John Prescott, the Deputy Prime Minister, has stressed that bringing stability to local housing markets and increasing demand for housing in Northern cities is key to his vision of sustainable communities. But reinvigorating housing stock to stimulate housing demand is just one element in a package of measures to drive the regional economies.

“We need a long-term vision, as well as investment,” says Prescott. “So I look forward to working with the regional development agencies and the regional planning bodies on a plan to exploit existing infrastructure – airports, motorways and rail lines.” He says that, particularly in the North, there has to be “a transregional view so that the sum of investment and regeneration is greater than the parts”.

But recognition of cities as a driver for regional economic growth should not imply that rural development is marginalised. John Tomaney is senior lecturer at the Centre for Urban and Regional Development Studies at Newcastle University. “Some of the people working in the cities are living in the rural areas,” he says. “RDA support for business services in rural areas is making the links [between urban and rural] even stronger. These linkages are very important. For farming, the localisation of markets and the explosion of farmers’ markets indicate the way in which things will go in the future. RDAs are best placed to think about those links and to intensify links between urban and rural areas.”

However, it is fair to point out that regional priorities differ – particularly between North and South – which is the underlying rationale for RDAs. Southern RDAs, such as SEEDA (the South East England Development Agency), recognise that problems can be caused by the magnetic pull of London, which means that one of SEEDA’s priorities is to strengthen market towns with populations of fewer than 20,000.

Despite recognising the importance of cities, RDAs have to deal with the specific challenges of their own regions.

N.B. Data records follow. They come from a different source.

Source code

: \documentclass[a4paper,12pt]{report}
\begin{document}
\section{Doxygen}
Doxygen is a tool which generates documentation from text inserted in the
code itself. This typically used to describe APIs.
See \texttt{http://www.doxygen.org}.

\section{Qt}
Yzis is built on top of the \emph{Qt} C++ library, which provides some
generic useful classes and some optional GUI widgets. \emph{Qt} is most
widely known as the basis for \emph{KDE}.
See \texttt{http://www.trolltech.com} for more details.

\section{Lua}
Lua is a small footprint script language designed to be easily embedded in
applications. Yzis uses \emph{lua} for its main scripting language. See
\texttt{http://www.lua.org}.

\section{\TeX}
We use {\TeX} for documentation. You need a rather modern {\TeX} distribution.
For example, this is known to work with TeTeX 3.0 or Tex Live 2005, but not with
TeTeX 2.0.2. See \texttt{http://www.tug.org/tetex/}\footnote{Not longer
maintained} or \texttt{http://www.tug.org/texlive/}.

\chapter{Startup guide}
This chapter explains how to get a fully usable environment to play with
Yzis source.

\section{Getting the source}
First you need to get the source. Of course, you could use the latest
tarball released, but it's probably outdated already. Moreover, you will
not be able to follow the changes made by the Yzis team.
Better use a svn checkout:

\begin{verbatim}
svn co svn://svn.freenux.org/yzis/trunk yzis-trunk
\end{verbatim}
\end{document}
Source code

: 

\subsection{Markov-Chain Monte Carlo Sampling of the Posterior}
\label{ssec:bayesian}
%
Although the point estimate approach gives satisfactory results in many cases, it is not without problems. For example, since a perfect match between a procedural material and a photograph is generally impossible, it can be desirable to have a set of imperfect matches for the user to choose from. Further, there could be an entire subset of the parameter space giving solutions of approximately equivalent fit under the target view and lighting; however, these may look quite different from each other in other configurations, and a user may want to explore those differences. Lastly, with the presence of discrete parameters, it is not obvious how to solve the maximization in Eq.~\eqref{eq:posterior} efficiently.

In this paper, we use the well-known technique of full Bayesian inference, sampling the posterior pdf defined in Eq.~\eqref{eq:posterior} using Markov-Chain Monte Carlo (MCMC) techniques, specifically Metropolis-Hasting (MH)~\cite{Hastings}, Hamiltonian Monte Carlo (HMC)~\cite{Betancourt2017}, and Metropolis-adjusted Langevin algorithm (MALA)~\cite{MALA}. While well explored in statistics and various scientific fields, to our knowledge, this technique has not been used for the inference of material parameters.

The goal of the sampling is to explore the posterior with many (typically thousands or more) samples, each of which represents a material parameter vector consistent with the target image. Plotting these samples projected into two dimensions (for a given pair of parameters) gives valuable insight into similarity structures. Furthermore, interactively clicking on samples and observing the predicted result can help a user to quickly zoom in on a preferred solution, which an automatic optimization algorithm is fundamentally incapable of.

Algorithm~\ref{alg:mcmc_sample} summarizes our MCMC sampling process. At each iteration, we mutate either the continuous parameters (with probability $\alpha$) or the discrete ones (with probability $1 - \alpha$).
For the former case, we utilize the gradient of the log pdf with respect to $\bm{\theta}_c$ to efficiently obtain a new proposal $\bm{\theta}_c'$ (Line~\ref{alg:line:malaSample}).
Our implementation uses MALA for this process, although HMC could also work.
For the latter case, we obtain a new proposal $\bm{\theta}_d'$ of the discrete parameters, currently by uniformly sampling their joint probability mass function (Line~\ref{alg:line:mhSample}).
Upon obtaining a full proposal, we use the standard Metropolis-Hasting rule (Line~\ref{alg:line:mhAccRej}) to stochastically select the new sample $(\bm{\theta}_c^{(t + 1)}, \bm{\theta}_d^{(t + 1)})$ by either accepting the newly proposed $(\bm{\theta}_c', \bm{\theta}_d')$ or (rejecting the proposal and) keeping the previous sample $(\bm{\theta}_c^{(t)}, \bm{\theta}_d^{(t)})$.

What might be right in one place is not appropriate everywhere.

The Northern Way

The Northern Way was launched by the Deputy Prime Minister John Prescott in February 2004 as an initiative to drive forward social and economic development in the north of England.

The project is being led by the three northern regional development agencies, One NorthEast, Yorkshire Forward, and the Northwest Regional Development Agency.

Using the models of the Thames Gateway, where growth is coordinated through 13 local authorities, and the north-eastern United States, where cities such as New York, Washington and Boston are seen as the regional driving force, the initiative intends to build on the combined strengths of the entire northern region as a counter-balance to the draw of London and the South-east.

The initiative aims to coordinate the work of the three development agencies, planning bodies and central government to exploit the economic and infrastructural links of eight city regions which it has identified as key to the economic rebirth of the North: Central Lancashire, Liverpool, Manchester, Sheffield, Leeds, Hull-Humber Ports, Tyne and Wear and Tees Valley, with all the economic, social and cultural might they contain.

A steering group has been set up to push the plan forward, chaired by Sir Graham Hall, former chief executive of Yorkshire Electricity Group and chairman of Yorkshire Forward until 2003, and including Ed Balls, chief economic adviser to the Treasury.

Sir Graham says: “Our vision is to establish the North as an area of exceptional opportunity, combining world-class economy and a superb quality of life. There are clear synergies between the three northern regions. We need to have greater flexibility to make better use of the money and have the power to make the necessary decisions to achieve a real difference to business and society.”

Cross-regional work is also ongoing further south, where the East Midlands Development Agency and Advantage West Midlands are working on a similar initiative, the Midlands Way, to drive forward development in the Midlands.